Старик повернул лодку к земле, и она, мягко зашуршав, уткнулась в песок. Арчимбольдо отложил весло и сошел на берег.

Серафин приподнялся и посмотрел ему вслед. Зеркальщик присел на корточки перед зеленой стеной леса и что-то начертил на песке указательным пальцем. Потом встал, раздвинул руками густые заросли и исчез в лесу.

В мгновение ока Серафин скинул с себя покрывало и спрыгнул с лодки. Он миновал странный знак, начерченный стариком на песке, и тоже нырнул в зеленый сырой полумрак. Впереди, за листвой и ветвями, призраком мелькала фигура Арчимбольдо. Сделав еще несколько шагов, Серафин понял, куда направлялся зеркальщик. На небольшой полянке лежал в руинах дом, по виду — бывшая вилла богатого венецианца. После пожара от нее остались закопченные, почти полностью разрушенные стены и полузасыпанные пеплом, изъеденные временем обломки крыши. Растительный мир тоже постарался отвоевать некогда утраченное пространство: зеленые сплетения вьюнков наползали на развалины, трава покрывала их сверху, а сухое деревце высовывалось из оконной дыры, как скелет, приветственно машущий костлявой рукой.

Арчимбольдо приблизился к руинам и исчез среди них. Серафин, поразмыслив, вылез из зарослей и подобрался к одной из устоявших кирпичных стен. Прошел пригнувшись вдоль нее до выгоревшего окна. Вытянул шею и осторожно заглянул внутрь.

Внутри дома развалины выглядели еще страшнее. Стены были разворочены и превращены в кучи щебня и груды мусора, поросшие сорняком. Обычный, даже очень сильный пожар не мог произвести такие разрушения. Все это походило на последствия какого-то взрыва.

Арчимбольдо перешагивал через обломки и тревожно озирался. Серафин забеспокоился — вдруг на острове есть люди? Что, если его увидят? Они могут бросить его здесь одного, вдали от всех морских путей, в самом центре Лагуны.

Арчимбольдо нагнулся и снова стал что-то писать пальцем на пыльной земле, медленно поворачиваясь вокруг своей оси, так чтобы знаки, написанные в пыли, сомкнулись в кольцо. Затем он выпрямился и повернулся лицом к центру развалин.

— Таламар! — крикнул он.

Серафин никогда не слышал такого слова. Может быть, это имя?
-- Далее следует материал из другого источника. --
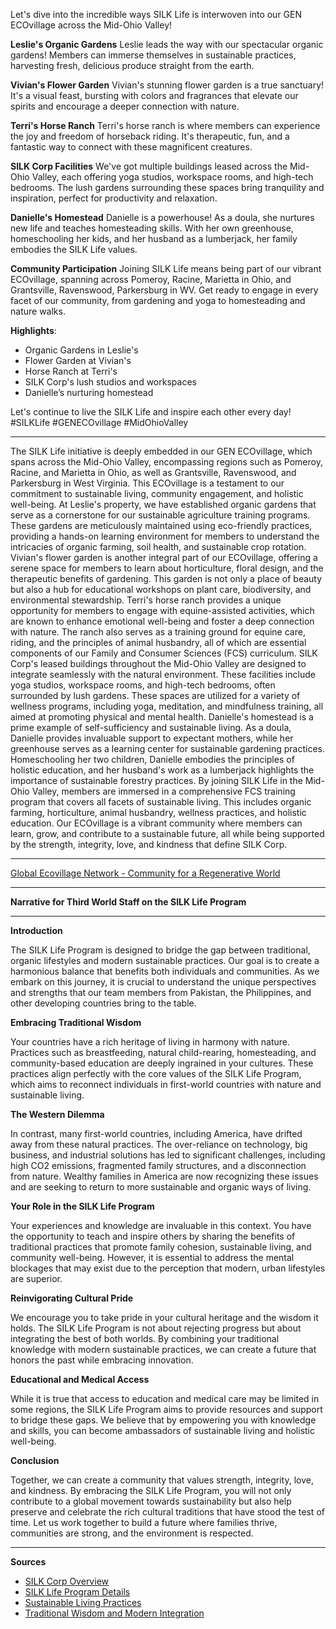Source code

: Let's dive into the incredible ways SILK Life is interwoven into our GEN ECOvillage across the Mid-Ohio Valley!

**Leslie's Organic Gardens**
Leslie leads the way with our spectacular organic gardens! Members can immerse themselves in sustainable practices, harvesting fresh, delicious produce straight from the earth.

**Vivian's Flower Garden**
Vivian's stunning flower garden is a true sanctuary! It's a visual feast, bursting with colors and fragrances that elevate our spirits and encourage a deeper connection with nature.

**Terri's Horse Ranch**
Terri's horse ranch is where members can experience the joy and freedom of horseback riding. It's therapeutic, fun, and a fantastic way to connect with these magnificent creatures.

**SILK Corp Facilities**
We've got multiple buildings leased across the Mid-Ohio Valley, each offering yoga studios, workspace rooms, and high-tech bedrooms. The lush gardens surrounding these spaces bring tranquility and inspiration, perfect for productivity and relaxation.

**Danielle's Homestead**
Danielle is a powerhouse! As a doula, she nurtures new life and teaches homesteading skills. With her own greenhouse, homeschooling her kids, and her husband as a lumberjack, her family embodies the SILK Life values.

**Community Participation**
Joining SILK Life means being part of our vibrant ECOvillage, spanning across Pomeroy, Racine, Marietta in Ohio, and Grantsville, Ravenswood, Parkersburg in WV. Get ready to engage in every facet of our community, from gardening and yoga to homesteading and nature walks.

**Highlights**:
- Organic Gardens in Leslie's
- Flower Garden at Vivian's
- Horse Ranch at Terri's
- SILK Corp's lush studios and workspaces
- Danielle’s nurturing homestead

Let's continue to live the SILK Life and inspire each other every day! #SILKLife #GENECOvillage #MidOhioValley

---

The SILK Life initiative is deeply embedded in our GEN ECOvillage, which spans across the Mid-Ohio Valley, encompassing regions such as Pomeroy, Racine, and Marietta in Ohio, as well as Grantsville, Ravenswood, and Parkersburg in West Virginia. This ECOvillage is a testament to our commitment to sustainable living, community engagement, and holistic well-being.
At Leslie's property, we have established organic gardens that serve as a cornerstone for our sustainable agriculture training programs. These gardens are meticulously maintained using eco-friendly practices, providing a hands-on learning environment for members to understand the intricacies of organic farming, soil health, and sustainable crop rotation.
Vivian's flower garden is another integral part of our ECOvillage, offering a serene space for members to learn about horticulture, floral design, and the therapeutic benefits of gardening. This garden is not only a place of beauty but also a hub for educational workshops on plant care, biodiversity, and environmental stewardship.
Terri's horse ranch provides a unique opportunity for members to engage with equine-assisted activities, which are known to enhance emotional well-being and foster a deep connection with nature. The ranch also serves as a training ground for equine care, riding, and the principles of animal husbandry, all of which are essential components of our Family and Consumer Sciences (FCS) curriculum.
SILK Corp's leased buildings throughout the Mid-Ohio Valley are designed to integrate seamlessly with the natural environment. These facilities include yoga studios, workspace rooms, and high-tech bedrooms, often surrounded by lush gardens. These spaces are utilized for a variety of wellness programs, including yoga, meditation, and mindfulness training, all aimed at promoting physical and mental health.
Danielle's homestead is a prime example of self-sufficiency and sustainable living. As a doula, Danielle provides invaluable support to expectant mothers, while her greenhouse serves as a learning center for sustainable gardening practices. Homeschooling her two children, Danielle embodies the principles of holistic education, and her husband's work as a lumberjack highlights the importance of sustainable forestry practices.
By joining SILK Life in the Mid-Ohio Valley, members are immersed in a comprehensive FCS training program that covers all facets of sustainable living. This includes organic farming, horticulture, animal husbandry, wellness practices, and holistic education. Our ECOvillage is a vibrant community where members can learn, grow, and contribute to a sustainable future, all while being supported by the strength, integrity, love, and kindness that define SILK Corp.

---

[Global Ecovillage Network - Community for a Regenerative World](https://ecovillage.org/)

---

**Narrative for Third World Staff on the SILK Life Program**

---

**Introduction**

The SILK Life Program is designed to bridge the gap between traditional, organic lifestyles and modern sustainable practices. Our goal is to create a harmonious balance that benefits both individuals and communities. As we embark on this journey, it is crucial to understand the unique perspectives and strengths that our team members from Pakistan, the Philippines, and other developing countries bring to the table.

**Embracing Traditional Wisdom**

Your countries have a rich heritage of living in harmony with nature. Practices such as breastfeeding, natural child-rearing, homesteading, and community-based education are deeply ingrained in your cultures. These practices align perfectly with the core values of the SILK Life Program, which aims to reconnect individuals in first-world countries with nature and sustainable living.

**The Western Dilemma**

In contrast, many first-world countries, including America, have drifted away from these natural practices. The over-reliance on technology, big business, and industrial solutions has led to significant challenges, including high CO2 emissions, fragmented family structures, and a disconnection from nature. Wealthy families in America are now recognizing these issues and are seeking to return to more sustainable and organic ways of living.

**Your Role in the SILK Life Program**

Your experiences and knowledge are invaluable in this context. You have the opportunity to teach and inspire others by sharing the benefits of traditional practices that promote family cohesion, sustainable living, and community well-being. However, it is essential to address the mental blockages that may exist due to the perception that modern, urban lifestyles are superior.

**Reinvigorating Cultural Pride**

We encourage you to take pride in your cultural heritage and the wisdom it holds. The SILK Life Program is not about rejecting progress but about integrating the best of both worlds. By combining your traditional knowledge with modern sustainable practices, we can create a future that honors the past while embracing innovation.

**Educational and Medical Access**

While it is true that access to education and medical care may be limited in some regions, the SILK Life Program aims to provide resources and support to bridge these gaps. We believe that by empowering you with knowledge and skills, you can become ambassadors of sustainable living and holistic well-being.

**Conclusion**

Together, we can create a community that values strength, integrity, love, and kindness. By embracing the SILK Life Program, you will not only contribute to a global movement towards sustainability but also help preserve and celebrate the rich cultural traditions that have stood the test of time. Let us work together to build a future where families thrive, communities are strong, and the environment is respected.

---

**Sources**

- [SILK Corp Overview](#)
- [SILK Life Program Details](#)
- [Sustainable Living Practices](#)
- [Traditional Wisdom and Modern Integration](#)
— Таламар, — повторил Арчимбольдо, — желание выполнено, волшебство возымело действие, договор соблюден.

Слова складывались в какую-то магическую формулу, в заклинание. Серафин дрожал от волнения и любопытства. Вдруг он ощутил запах серы.

— Таламар!

Из развалин, откуда-то из-за большой кучи черных кирпичных обломков потянуло смрадом.

Послышалось шипение. Серафин перебежал к другой стене с развороченным оконным проемом: оттуда можно было лучше видеть, что происходит.

Он увидел в земле отверстие, похожее на колодец. Края отверстия были выщерблены, как в кратере. Отсюда, наверное, и вырвалась огненная сила, испепелившая и взорвавшая дом. Серафин не мог разглядеть, глубока ли эта дырка в земле. Шипение становилось громче, приближалось. Что же это?

Арчимбольдо склонил голову.

— Таламар, — повторил он. Слово звучало уже не как зов, а как подобострастное приветствие.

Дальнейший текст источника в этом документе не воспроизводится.